NTX: An Energy-efficient Streaming Accelerator for Floating-point Generalized Reduction Workloads in 22 nm FD-SOI

Fabian Schuiki1,a, Michael Schaffner1,b and Luca Benini2
1IIS, ETH Zürich Zürich, Switzerland
afschuiki@iis.ee.ethz.ch
bschaffner@iis.ee.ethz.ch
2IIS, ETH Zürich Zürich, Switzerland DEI, University of Bologna Bologna, Italy
lbenini@iis.ee.ethz.ch

ABSTRACT


Specialized coprocessors for Multiply-Accumulate (MAC) intensive workloads such as Deep Learning are becoming widespread in SoC platforms, from GPUs to mobile SoCs. In this paper we revisit NTX (an efficient accelerator developed for training Deep Neural Networks at scale) as a generalized MAC and reduction streaming engine. The architecture consists of a set of 32 bit floating-point streaming co-processors that are loosely coupled to a RISC-V core in charge of orchestrating data movement and computation.
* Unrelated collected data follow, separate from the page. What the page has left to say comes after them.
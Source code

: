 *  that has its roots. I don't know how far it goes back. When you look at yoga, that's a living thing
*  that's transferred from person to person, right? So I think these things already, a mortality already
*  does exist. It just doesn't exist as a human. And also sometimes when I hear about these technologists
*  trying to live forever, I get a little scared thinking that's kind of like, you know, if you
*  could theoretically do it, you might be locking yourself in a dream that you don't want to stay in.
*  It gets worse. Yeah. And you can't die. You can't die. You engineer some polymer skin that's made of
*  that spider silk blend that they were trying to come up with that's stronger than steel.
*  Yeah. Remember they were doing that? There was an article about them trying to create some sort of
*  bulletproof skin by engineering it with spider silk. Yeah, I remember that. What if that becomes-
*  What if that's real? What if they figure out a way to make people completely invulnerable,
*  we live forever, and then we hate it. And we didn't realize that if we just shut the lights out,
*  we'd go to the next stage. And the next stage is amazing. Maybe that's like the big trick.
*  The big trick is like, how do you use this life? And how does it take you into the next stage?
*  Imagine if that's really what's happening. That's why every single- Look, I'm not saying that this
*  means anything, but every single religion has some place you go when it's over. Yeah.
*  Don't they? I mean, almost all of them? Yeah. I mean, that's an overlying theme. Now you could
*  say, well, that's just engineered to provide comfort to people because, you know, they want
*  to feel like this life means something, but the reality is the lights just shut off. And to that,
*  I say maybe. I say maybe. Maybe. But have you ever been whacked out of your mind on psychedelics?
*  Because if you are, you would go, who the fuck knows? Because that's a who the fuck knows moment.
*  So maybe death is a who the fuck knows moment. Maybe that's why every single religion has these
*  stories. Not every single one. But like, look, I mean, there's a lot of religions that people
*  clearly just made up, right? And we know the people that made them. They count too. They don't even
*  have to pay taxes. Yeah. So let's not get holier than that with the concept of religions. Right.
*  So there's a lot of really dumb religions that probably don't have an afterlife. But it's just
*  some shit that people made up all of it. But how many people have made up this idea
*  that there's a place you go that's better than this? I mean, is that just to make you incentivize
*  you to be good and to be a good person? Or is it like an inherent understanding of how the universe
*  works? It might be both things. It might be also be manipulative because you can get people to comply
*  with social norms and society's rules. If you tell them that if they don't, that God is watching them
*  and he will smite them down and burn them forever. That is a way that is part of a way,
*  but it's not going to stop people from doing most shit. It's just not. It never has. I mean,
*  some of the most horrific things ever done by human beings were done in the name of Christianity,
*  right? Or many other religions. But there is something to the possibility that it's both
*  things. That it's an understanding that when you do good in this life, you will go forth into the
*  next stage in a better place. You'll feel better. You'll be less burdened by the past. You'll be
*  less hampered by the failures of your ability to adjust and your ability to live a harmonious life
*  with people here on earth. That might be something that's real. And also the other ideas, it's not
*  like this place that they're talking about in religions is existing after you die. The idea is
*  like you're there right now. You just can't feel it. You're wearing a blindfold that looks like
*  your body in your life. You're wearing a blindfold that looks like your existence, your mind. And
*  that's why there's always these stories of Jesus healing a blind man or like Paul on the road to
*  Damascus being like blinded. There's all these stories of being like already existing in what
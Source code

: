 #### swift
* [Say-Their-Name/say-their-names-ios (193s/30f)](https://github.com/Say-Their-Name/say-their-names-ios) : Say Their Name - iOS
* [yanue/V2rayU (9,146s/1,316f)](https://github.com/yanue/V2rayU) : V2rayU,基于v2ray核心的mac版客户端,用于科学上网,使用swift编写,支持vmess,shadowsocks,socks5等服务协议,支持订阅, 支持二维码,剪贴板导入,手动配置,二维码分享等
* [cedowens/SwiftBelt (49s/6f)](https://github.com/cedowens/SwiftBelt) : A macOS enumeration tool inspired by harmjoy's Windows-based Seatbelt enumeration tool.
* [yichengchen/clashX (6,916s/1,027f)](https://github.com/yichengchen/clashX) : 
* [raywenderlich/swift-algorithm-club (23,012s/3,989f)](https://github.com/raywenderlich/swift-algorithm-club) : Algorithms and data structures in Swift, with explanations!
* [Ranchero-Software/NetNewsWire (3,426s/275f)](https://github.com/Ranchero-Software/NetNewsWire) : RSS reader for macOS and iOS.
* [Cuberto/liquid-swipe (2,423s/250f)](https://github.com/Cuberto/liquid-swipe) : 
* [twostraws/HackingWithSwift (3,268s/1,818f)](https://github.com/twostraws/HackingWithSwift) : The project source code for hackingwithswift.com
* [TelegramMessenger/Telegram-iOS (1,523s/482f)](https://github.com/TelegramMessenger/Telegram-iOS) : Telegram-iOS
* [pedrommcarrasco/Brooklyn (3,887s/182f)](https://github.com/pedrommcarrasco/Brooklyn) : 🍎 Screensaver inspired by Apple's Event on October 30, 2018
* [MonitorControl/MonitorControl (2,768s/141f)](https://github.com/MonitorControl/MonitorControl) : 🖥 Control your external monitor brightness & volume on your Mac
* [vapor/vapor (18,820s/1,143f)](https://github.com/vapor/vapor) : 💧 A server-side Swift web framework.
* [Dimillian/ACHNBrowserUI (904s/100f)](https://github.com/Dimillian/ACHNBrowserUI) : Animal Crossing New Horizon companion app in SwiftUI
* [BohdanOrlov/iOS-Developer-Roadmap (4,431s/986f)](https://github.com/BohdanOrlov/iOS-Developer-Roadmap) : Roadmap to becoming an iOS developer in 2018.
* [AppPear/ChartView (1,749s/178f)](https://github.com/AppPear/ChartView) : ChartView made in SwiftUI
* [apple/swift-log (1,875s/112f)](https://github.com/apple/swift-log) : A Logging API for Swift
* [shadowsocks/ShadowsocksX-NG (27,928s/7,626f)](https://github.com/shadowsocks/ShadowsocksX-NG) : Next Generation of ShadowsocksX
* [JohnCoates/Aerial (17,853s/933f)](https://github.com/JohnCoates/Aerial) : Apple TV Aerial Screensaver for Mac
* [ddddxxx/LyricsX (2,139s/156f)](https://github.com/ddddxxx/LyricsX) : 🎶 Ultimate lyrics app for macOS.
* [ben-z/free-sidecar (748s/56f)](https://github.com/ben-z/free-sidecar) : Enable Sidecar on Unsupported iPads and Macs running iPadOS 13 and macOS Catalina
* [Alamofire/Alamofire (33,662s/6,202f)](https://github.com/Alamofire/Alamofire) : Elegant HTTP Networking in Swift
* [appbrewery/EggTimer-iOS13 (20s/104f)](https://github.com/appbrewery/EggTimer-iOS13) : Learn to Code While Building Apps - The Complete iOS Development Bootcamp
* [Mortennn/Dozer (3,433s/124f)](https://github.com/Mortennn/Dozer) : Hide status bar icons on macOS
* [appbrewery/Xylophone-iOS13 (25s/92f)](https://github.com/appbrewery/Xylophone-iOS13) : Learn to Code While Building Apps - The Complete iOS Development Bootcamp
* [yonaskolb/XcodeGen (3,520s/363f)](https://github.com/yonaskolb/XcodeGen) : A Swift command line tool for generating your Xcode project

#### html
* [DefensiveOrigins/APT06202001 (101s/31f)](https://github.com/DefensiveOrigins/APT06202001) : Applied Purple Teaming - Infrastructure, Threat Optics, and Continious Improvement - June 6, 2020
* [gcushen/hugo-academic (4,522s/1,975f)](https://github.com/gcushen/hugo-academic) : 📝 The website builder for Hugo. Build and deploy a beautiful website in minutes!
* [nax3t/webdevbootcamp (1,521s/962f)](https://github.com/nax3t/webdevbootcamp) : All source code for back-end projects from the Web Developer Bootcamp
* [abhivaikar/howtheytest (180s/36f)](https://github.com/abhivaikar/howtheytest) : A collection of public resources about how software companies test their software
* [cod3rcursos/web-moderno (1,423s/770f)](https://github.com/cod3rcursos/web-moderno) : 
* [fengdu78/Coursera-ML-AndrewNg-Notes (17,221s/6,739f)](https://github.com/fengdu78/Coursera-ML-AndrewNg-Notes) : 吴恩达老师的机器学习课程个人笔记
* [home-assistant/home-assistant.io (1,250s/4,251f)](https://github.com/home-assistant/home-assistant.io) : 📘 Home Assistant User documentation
Post-layout results of a recent silicon implementation in 22nm FD-SOI technology show the accelerator’s capability to deliver up to 20 Gflop/s at 1.25 GHz and 168mW. Based on these results we show that a version of NTX scaled down to 14nm can achieve a 3× energy efficiency improvement over contemporary GPUs at 10.4× less silicon area, and a compute performance of 1.4 Tflop/s for training large state-of-the-art networks with full floating-point precision. An extended evaluation of MAC-intensive kernels shows that NTX can consistently achieve up to 87% of its peak performance across general reduction workloads beyond machine learning. Its modular architecture enables deployment at different scales ranging from high-performance GPU-class to low-power embedded scenarios.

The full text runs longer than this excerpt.